Gunther tragó saliva y su enorme nuez le rebotó en el cuello.
—Puede que la insignia de oro que encontraron en la ropa de la Sirena nos dé una pista.
—¿Qué insignia de oro? —Willi lo miró.
—¿No lo sabía? Fui a ver al doctor Shurze, del Anatómico, y me dijo que habían descubierto una insignia de oro del Partido Nazi prendida en la bata gris que llevaba la Sirena.
Dentro de la cabeza de Willi saltó una alarma.
—El doctor Hoffnung nunca mencionó ninguna insignia de oro. ¿Y quién es ese tal Shurze?
—El nuevo jefe del Anatómico. Hoffnung se ha jubilado.

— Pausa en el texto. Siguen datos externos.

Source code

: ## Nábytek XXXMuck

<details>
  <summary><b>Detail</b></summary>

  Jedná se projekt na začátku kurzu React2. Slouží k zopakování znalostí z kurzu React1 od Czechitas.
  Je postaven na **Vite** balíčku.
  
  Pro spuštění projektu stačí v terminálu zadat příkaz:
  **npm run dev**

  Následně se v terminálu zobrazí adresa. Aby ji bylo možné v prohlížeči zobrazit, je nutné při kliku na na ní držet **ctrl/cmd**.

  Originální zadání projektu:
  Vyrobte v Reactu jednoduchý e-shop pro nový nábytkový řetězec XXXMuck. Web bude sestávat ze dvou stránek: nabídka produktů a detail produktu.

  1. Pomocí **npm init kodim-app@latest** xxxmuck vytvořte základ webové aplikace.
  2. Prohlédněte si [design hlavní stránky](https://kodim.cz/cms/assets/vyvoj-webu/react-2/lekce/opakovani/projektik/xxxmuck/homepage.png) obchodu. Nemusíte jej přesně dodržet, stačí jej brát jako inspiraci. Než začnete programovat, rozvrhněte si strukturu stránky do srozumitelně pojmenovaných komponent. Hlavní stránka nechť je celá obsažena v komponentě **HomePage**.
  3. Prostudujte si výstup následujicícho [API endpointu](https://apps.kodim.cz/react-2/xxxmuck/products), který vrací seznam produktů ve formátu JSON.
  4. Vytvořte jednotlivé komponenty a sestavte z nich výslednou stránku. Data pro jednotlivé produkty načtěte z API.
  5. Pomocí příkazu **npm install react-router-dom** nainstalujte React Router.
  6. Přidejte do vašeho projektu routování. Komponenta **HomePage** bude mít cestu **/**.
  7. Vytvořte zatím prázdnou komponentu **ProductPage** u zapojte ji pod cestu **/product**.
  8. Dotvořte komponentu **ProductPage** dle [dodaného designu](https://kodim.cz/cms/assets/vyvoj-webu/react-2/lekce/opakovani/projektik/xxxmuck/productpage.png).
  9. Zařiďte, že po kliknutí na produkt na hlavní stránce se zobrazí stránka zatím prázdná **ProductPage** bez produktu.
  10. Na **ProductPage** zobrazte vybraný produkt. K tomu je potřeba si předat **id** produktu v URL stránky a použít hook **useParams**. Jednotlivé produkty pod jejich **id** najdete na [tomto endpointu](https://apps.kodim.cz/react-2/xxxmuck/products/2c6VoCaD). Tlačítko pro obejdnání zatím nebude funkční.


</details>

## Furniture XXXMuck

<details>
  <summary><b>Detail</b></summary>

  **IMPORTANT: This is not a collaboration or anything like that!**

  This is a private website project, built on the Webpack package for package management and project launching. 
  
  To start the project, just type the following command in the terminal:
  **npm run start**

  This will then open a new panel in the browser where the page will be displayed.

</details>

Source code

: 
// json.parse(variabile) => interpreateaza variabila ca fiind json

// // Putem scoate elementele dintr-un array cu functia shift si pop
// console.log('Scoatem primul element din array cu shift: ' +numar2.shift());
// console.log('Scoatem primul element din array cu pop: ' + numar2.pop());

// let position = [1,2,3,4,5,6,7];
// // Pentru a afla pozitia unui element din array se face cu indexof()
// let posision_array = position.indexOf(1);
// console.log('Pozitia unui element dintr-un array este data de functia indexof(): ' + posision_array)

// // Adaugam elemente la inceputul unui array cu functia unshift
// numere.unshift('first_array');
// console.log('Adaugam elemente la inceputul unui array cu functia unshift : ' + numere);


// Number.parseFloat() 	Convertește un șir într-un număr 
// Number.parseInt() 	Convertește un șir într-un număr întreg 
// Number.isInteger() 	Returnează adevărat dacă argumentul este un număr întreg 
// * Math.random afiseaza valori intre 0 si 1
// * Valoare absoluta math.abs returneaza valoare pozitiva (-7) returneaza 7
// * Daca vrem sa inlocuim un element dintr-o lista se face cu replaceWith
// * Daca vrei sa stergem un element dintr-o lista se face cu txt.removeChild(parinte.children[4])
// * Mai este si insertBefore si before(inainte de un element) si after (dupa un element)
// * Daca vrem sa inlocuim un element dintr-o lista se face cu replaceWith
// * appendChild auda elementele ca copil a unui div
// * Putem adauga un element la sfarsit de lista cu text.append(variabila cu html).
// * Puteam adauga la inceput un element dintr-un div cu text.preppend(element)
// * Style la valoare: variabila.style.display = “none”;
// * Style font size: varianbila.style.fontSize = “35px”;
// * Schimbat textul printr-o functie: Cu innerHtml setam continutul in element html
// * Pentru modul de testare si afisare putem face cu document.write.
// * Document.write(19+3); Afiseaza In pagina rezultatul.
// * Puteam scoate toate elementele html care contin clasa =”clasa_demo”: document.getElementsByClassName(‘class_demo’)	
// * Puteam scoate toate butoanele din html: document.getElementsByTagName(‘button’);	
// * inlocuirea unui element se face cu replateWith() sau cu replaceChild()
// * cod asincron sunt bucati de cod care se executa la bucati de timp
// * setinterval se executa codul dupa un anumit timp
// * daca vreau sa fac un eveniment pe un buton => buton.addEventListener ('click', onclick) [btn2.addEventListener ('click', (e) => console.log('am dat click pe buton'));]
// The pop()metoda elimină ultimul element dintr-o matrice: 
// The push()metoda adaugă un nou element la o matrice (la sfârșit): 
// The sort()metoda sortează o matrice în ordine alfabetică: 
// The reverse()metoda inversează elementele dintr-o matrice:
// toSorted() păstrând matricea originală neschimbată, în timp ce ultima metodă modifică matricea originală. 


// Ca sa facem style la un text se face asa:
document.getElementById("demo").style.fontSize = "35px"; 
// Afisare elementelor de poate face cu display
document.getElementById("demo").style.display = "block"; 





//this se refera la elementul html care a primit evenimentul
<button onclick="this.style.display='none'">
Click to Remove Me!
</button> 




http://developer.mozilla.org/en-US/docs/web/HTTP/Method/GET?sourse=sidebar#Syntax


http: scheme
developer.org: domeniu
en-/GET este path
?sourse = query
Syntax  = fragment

—¿Jubilado? Pero eso es… —Willi se percató de que uno de sus detectives, el pequeño Herbert Thurmann, un sujeto con un bigotito negro, remoloneaba cerca de la puerta— muy interesante.
Una vez a solas, Willi se retrepó en la silla de su despacho y miró fijamente por la ventana. Estaba lo bastante cuerdo para darse cuenta de que era ilusorio imaginar que un inspector judío pudiera encargarse de un general de las SA sin ayuda de nadie. Pero eso no significaba que el tipo fuera intocable; sólo que había llegado el momento de recurrir a una mayor potencia de fuego: a Fritz, uno de los periodistas más famosos de Alemania. No había en Berlín un alma que él no conociera. Y no tanto por sus incisivos análisis políticos como por su apellido Hohenzollern. El mismo que el de la depuesta familia real, de la que era una especie de primo. Destronados o no, aquel nombre abría cualquier puerta en Alemania.